William Olaf Stapledon
Spekulative Philosophie
© 2016
- 2025
Basiswissen|
Exordium|
Wer war Stapledon?|
Worüber schrieb Stapledon?|
Was ist Stapeldons Kernmotiv?|
Die sieben Regeln der Spekulation|
Aktuelle Themen|
Enhancement|
Great Brains|
Psychophysik|
Geist-Zeug|
Schwarmintelligenz|
Lebende Himmelskörper|
Kollektiver Geist|
Kosmopsychismus|
Fermi-Paradoxon|
Ein nicht-Thema|
Fußnoten
Basiswissen
William Olaf Stapledon (1886 bis 1950) war ein Pionier des philosophischen Romans: in der Zeit von etwa 1925 bis 1945 schuf Stapledon ein Genre, in dem er selbst bis heute der einzig oder zumindest einer der wenigen ernstzunehmende Schriftsteller blieb: tiefgründig ernste Spekulationen über den Kosmos als Ganzes. Seine Kernidee und sein Werk sind hier kurz vorgestellt.
Exordium
Ständige Einmischung des Staates ins Private, steigende Preise, sinnlose Kriege, Plastik im Essen, anbrandende Wellen von Flüchtlingen, ein Verfall jeder Bildung, die fortschreitende Zubetonierung von Heimat oder die Bevormundung des Freien Bürgers durch moralisierende Vegetarier: viele Linke wie Rechte, Atheisten wie Gläubige, Fortschrittsfanatiker wie Naturromantiker verzweifeln an den ständigen Ungerechtigkeiten und Zumutungen unserer gegenwärtigen Welt.
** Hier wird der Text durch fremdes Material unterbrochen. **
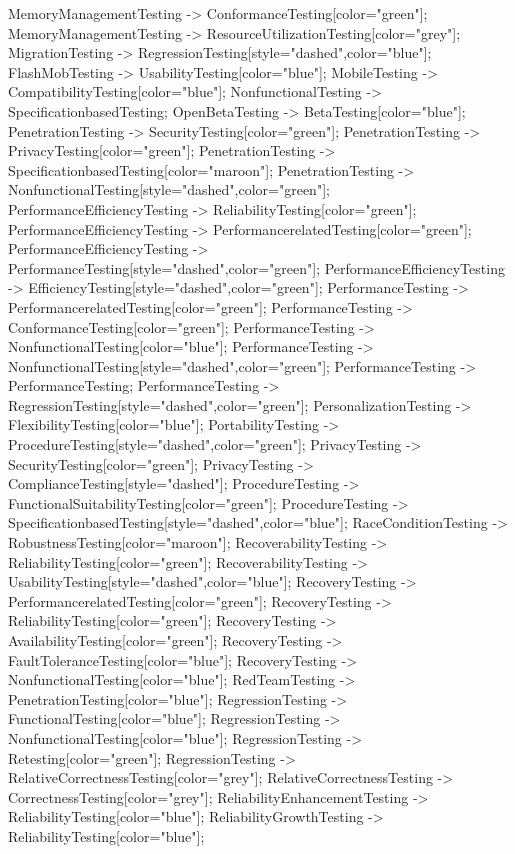 \documentclass{article}
\begin{document}
{MemoryManagementTesting -> ConformanceTesting[color="green"];
MemoryManagementTesting -> ResourceUtilizationTesting[color="grey"];
MigrationTesting -> RegressionTesting[style="dashed",color="blue"];
FlashMobTesting -> UsabilityTesting[color="blue"];
MobileTesting -> CompatibilityTesting[color="blue"];
NonfunctionalTesting -> SpecificationbasedTesting;
OpenBetaTesting -> BetaTesting[color="blue"];
PenetrationTesting -> SecurityTesting[color="green"];
PenetrationTesting -> PrivacyTesting[color="green"];
PenetrationTesting -> SpecificationbasedTesting[color="maroon"];
PenetrationTesting -> NonfunctionalTesting[style="dashed",color="green"];
PerformanceEfficiencyTesting -> ReliabilityTesting[color="green"];
PerformanceEfficiencyTesting -> PerformancerelatedTesting[color="green"];
PerformanceEfficiencyTesting -> PerformanceTesting[style="dashed",color="green"];
PerformanceEfficiencyTesting -> EfficiencyTesting[style="dashed",color="green"];
PerformanceTesting -> PerformancerelatedTesting[color="green"];
PerformanceTesting -> ConformanceTesting[color="green"];
PerformanceTesting -> NonfunctionalTesting[color="blue"];
PerformanceTesting -> NonfunctionalTesting[style="dashed",color="green"];
PerformanceTesting -> PerformanceTesting;
PerformanceTesting -> RegressionTesting[style="dashed",color="green"];
PersonalizationTesting -> FlexibilityTesting[color="blue"];
PortabilityTesting -> ProcedureTesting[style="dashed",color="green"];
PrivacyTesting -> SecurityTesting[color="green"];
PrivacyTesting -> ComplianceTesting[style="dashed"];
ProcedureTesting -> FunctionalSuitabilityTesting[color="green"];
ProcedureTesting -> SpecificationbasedTesting[style="dashed",color="blue"];
RaceConditionTesting -> RobustnessTesting[color="maroon"];
RecoverabilityTesting -> ReliabilityTesting[color="green"];
RecoverabilityTesting -> UsabilityTesting[style="dashed",color="blue"];
RecoveryTesting -> PerformancerelatedTesting[color="green"];
RecoveryTesting -> ReliabilityTesting[color="green"];
RecoveryTesting -> AvailabilityTesting[color="green"];
RecoveryTesting -> FaultToleranceTesting[color="blue"];
RecoveryTesting -> NonfunctionalTesting[color="blue"];
RedTeamTesting -> PenetrationTesting[color="blue"];
RegressionTesting -> FunctionalTesting[color="blue"];
RegressionTesting -> NonfunctionalTesting[color="blue"];
RegressionTesting -> Retesting[color="green"];
RegressionTesting -> RelativeCorrectnessTesting[color="grey"];
RelativeCorrectnessTesting -> CorrectnessTesting[color="grey"];
ReliabilityEnhancementTesting -> ReliabilityTesting[color="blue"];
ReliabilityGrowthTesting -> ReliabilityTesting[color="blue"];
}
\end{document}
Wer aber über solche Sorgen, berechtigt oder nicht, hinauswachsen möchte, der könnte bei Stapledon guten Rat finden:
Zeige dem Menschen seine Stellung im kosmischen Geschehen! Stapledon wuchs selbst in wirren Zeiten auf. Die ersten Lebensjahre verbrachte er in Port Said in Ägypten. Sein Vater hatte dort und in Liverpool eine Reederei, ein Erbe mit dem er nie warm wurde. Im ersten Welktrieg fuhr Stapledon als Kriegsdienstverweigerer Krankenwagen an der Front, wofür er eine Auszeichnung erhielt. Nach dem Krieg studierte er Philosophie, promovierte darin und verdiente dann Teil seines Lebensunterhaltes über Vorlesungen außerhalb der Universität (extramural). Mit der Welt des Erwerbs fremdelte er stets. Teil seines Einkommens stammte war seine Erbschaft. Glaubt man den versprengten Selbstbekundungen Stapledons war er voller Selbstzweifel, mit einem geringen Gefühl eigener Nützlichkeit aber mit einem scharf ausgeprägten Sinn für "das Kosmische".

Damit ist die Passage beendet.